**Data for this task:**
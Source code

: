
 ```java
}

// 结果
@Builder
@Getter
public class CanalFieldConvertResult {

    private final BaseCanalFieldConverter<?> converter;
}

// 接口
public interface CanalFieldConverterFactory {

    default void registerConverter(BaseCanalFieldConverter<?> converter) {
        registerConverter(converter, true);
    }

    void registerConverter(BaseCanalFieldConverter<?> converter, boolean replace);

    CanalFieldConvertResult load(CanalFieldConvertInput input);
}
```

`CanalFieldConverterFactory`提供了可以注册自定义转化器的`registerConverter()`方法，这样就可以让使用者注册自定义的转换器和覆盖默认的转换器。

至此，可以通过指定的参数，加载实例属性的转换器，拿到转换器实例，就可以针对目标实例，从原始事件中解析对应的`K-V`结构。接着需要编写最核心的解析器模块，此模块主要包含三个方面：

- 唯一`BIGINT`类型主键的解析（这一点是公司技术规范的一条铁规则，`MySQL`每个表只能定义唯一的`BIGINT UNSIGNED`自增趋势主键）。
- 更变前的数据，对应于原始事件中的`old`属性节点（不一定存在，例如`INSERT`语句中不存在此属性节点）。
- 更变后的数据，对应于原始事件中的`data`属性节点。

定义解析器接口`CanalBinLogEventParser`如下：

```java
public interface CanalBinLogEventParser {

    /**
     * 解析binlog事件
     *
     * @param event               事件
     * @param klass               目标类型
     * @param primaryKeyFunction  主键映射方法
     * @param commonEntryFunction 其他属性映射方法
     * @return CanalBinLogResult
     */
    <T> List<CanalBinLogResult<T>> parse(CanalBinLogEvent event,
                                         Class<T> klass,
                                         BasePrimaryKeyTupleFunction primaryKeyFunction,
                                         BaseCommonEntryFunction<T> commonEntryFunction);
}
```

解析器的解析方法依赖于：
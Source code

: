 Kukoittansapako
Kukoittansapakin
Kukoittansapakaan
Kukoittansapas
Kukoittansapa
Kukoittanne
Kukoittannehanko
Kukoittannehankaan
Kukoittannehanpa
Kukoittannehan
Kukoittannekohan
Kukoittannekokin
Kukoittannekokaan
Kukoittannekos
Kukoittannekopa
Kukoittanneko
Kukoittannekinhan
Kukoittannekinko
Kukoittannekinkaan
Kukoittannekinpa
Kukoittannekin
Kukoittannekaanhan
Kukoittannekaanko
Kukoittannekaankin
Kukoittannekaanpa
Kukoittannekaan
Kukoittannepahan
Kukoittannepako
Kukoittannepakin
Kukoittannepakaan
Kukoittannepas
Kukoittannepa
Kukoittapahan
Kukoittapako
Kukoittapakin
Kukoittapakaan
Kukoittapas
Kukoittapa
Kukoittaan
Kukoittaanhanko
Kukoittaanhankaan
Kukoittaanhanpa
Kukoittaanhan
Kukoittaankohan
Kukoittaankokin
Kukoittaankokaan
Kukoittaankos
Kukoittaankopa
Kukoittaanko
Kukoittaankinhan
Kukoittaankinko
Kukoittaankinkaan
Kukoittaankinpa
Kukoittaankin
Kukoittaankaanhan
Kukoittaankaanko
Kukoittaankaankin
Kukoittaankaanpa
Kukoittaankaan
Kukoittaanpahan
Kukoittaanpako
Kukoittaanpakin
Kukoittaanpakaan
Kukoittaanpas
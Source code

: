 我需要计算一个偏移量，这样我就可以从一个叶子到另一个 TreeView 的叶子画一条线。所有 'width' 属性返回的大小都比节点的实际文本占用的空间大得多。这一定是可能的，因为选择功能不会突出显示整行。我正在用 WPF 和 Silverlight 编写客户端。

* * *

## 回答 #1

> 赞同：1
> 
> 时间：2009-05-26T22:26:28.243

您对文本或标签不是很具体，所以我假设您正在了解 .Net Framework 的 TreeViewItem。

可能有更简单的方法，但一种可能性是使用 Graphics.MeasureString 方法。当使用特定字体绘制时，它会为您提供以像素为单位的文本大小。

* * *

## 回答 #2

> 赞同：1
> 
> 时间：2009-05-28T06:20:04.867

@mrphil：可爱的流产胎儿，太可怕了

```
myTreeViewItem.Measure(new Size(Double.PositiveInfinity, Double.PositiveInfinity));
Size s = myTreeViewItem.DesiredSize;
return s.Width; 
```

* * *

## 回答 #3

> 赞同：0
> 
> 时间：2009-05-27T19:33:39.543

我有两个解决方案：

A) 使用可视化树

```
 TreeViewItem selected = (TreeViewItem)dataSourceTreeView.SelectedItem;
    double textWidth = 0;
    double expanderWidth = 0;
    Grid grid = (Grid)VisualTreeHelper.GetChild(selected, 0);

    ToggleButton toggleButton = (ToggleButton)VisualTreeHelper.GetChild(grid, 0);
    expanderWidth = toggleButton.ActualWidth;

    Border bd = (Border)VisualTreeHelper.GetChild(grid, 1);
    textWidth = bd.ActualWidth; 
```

**What to produce:** Please say how many lines in the records contain the word "CanalBinLogResult", and give only that number.

**Response area:** 2